Un comasco di Fratelli d’Italia calato a Lecco è puro masochismo

Marco Calvetti
Sarebbe come candidare un livornese a Pisa o viceversa che poi il proverbio dice che di giorno litigano e di notte rubano insieme. Che dalle nostre bande invece se le danno di santa ragione in ogni campo ben oltre il prato verde. Basti ricordare che ai tempi della Prima Repubblica alle elezioni politiche i comaschi ci fottevano sempre, forti di una popolazione che è il doppio della nostra. Non ricordo un “favore” dei comaschi e fanno eccezione le presidenze della Provincia assegnate ad Aldo Rossi e a Giovanni Fiamminghi in virtù di spartizione di potere, a prescindere dal consenso popolare. Lo stesso vale per Vico Valassi, nominato alla guida della Camera di Commercio quando Lecco non era ancora autonoma.
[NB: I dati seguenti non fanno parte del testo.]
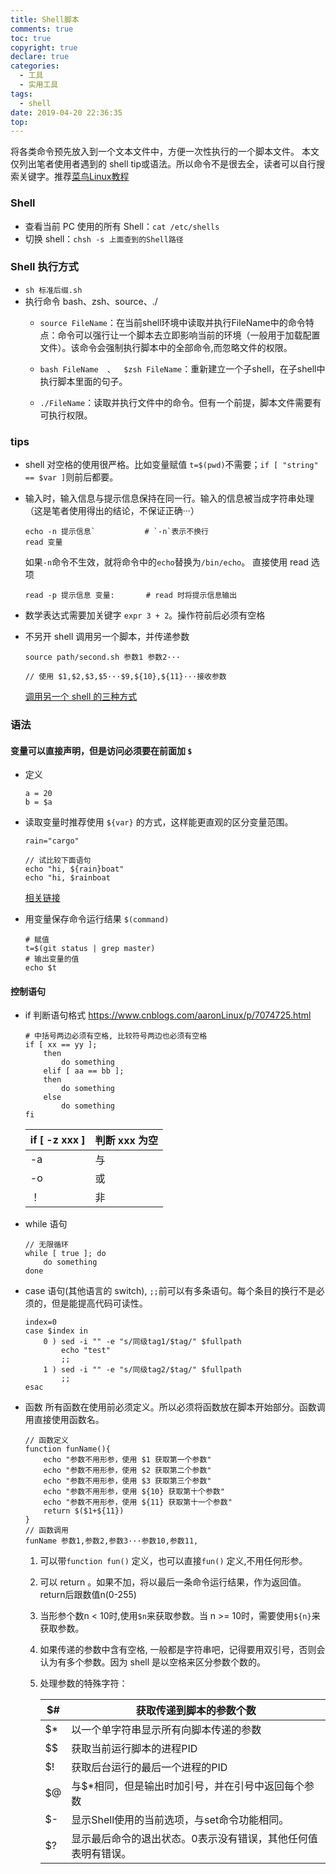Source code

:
 ```yaml
---
title: Shell脚本
comments: true
toc: true
copyright: true
declare: true
categories:
  - 工具
  - 实用工具
tags:
  - shell
date: 2019-04-20 22:36:35
top:
---
```


将各类命令预先放入到一个文本文件中，方便一次性执行的一个脚本文件。
本文仅列出笔者使用者遇到的 shell tip或语法。所以命令不是很去全，读者可以自行搜索关键字。推荐[菜鸟Linux教程](http://www.runoob.com/linux/linux-tutorial.html)
<!--more-->

### Shell
* 查看当前 PC 使用的所有 Shell：`cat /etc/shells`
* 切换 shell：`chsh -s 上面查到的Shell路径`
   
### Shell 执行方式
 * `sh 标准后缀.sh`
 * 执行命令 bash、zsh、source、./
    * `source FileName`：在当前shell环境中读取并执行FileName中的命令特点：命令可以强行让一个脚本去立即影响当前的环境（一般用于加载配置文件）。该命令会强制执行脚本中的全部命令,而忽略文件的权限。

    * `bash FileName  、  $zsh FileName`：重新建立一个子shell，在子shell中执行脚本里面的句子。

    * `./FileName`：读取并执行文件中的命令。但有一个前提，脚本文件需要有可执行权限。

### tips
* shell 对空格的使用很严格。比如变量赋值 `t=$(pwd)`不需要；`if [ "string" == $var ]`则前后都要。
* 输入时，输入信息与提示信息保持在同一行。输入的信息被当成字符串处理（这是笔者使用得出的结论，不保证正确···）

    ```
    echo -n 提示信息`           # `-n`表示不换行 
    read 变量
    ```
    如果`-n`命令不生效，就将命令中的`echo`替换为`/bin/echo`。
    直接使用 read 选项
    ```
    read -p 提示信息 变量:       # read 时将提示信息输出
    ```
* 数学表达式需要加关键字 `expr 3 + 2`。操作符前后必须有空格
* 不另开 shell 调用另一个脚本，并传递参数
    
    ```shell first.sh
    source path/second.sh 参数1 参数2···
    ```
    ```shell second.sh
    // 使用 $1,$2,$3,$5···$9,${10},${11}···接收参数
    ```
    [调用另一个 shell 的三种方式](https://blog.csdn.net/simple_the_best/article/details/76285429)

### 语法
#### 变量可以直接声明，但是访问必须要在前面加 `$`

* 定义

    ```
    a = 20
    b = $a
    ```
* 读取变量时推荐使用 `${var}` 的方式，这样能更直观的区分变量范围。

    ```
    rain="cargo"
    
    // 试比较下面语句
    echo "hi, ${rain}boat"
    echo "hi, $rainboat
    ```
    [相关链接](https://blog.csdn.net/qq_23587541/article/details/83038147)
    
* 用变量保存命令运行结果 `$(command)`

    ```
    # 赋值
    t=$(git status | grep master)
    # 输出变量的值
    echo $t
    ```

#### 控制语句
* if 判断语句格式
    https://www.cnblogs.com/aaronLinux/p/7074725.html
    
    ```
    # 中括号两边必须有空格, 比较符号两边也必须有空格
    if [ xx == yy ]; 
        then
            do something
        elif [ aa == bb ]; 
        then
            do something
        else
            do something
    fi
    ```
    
    | if [ -z xxx ] | 判断 xxx 为空 |
    | --- | --- |
    | -a | 与 |
    | -o | 或 |
    | ！ | 非 |
* while 语句
    
    ```
    // 无限循环
    while [ true ]; do
        do something
    done
    ```
* case 语句(其他语言的 switch), `;;`前可以有多条语句。每个条目的换行不是必须的，但是能提高代码可读性。
    
    ```
    index=0
    case $index in
        0 ) sed -i "" -e "s/同级tag1/$tag/" $fullpath
            echo "test"
            ;;
        1 ) sed -i "" -e "s/同级tag2/$tag/" $fullpath
            ;;
    esac
    ```
* 函数
    所有函数在使用前必须定义。所以必须将函数放在脚本开始部分。函数调用直接使用函数名。
    ```
    // 函数定义
    function funName(){
        echo "参数不用形参，使用 $1 获取第一个参数"
        echo "参数不用形参，使用 $2 获取第二个参数"
        echo "参数不用形参，使用 $3 获取第三个参数"
        echo "参数不用形参，使用 ${10} 获取第十个参数"
        echo "参数不用形参，使用 ${11} 获取第十一个参数"
        return $($1+${11})
    }
    // 函数调用
    funName 参数1,参数2,参数3···参数10,参数11,
    ```
    
    1. 可以带`function fun()` 定义，也可以直接`fun()` 定义,不用任何形参。
    2. 可以 return 。如果不加，将以最后一条命令运行结果，作为返回值。 return后跟数值n(0-255)
    3. 当形参个数n < 10时,使用`$n`来获取参数。当 n >= 10时，需要使用`${n}`来获取参数。
    4. 如果传递的参数中含有空格, 一般都是字符串吧，记得要用双引号，否则会认为有多个参数。因为 shell 是以空格来区分参数个数的。
    5. 处理参数的特殊字符：
        
        | $# | 获取传递到脚本的参数个数 |
        | --- | --- |
        | $* | 以一个单字符串显示所有向脚本传递的参数 |
        | $$ | 获取当前运行脚本的进程PID |
        | $! | 获取后台运行的最后一个进程的PID |
        | $@ | 与$*相同，但是输出时加引号，并在引号中返回每个参数 |
        | $- | 显示Shell使用的当前选项，与set命令功能相同。 |
        | $? | 显示最后命令的退出状态。0表示没有错误，其他任何值表明有错误。 |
Si provino a candidare un lecchese a Como : sarebbe respinto con i forconi o con i remi considerando la fucina lacustre.
Del resto questa malattia della calata dall'alto non risparmia nessuna forza; basti pensare che Maria Elena Boschi, dopo avere dichiarato di volersi misurare tra i suoi aretini sta facendo un corso accelerato di tedesco per imparare almeno un “danke schön” per il dopo 4 marzo.
Ci teniamo pronti per intervenire non appena gli oracoli pronunceranno i nomi dei candidati, anche perchè in questi giorni, è più soddisfacente chiedere un'orata fresca a un macellaio che un'anticipazione ai segretari provinciali dei partiti.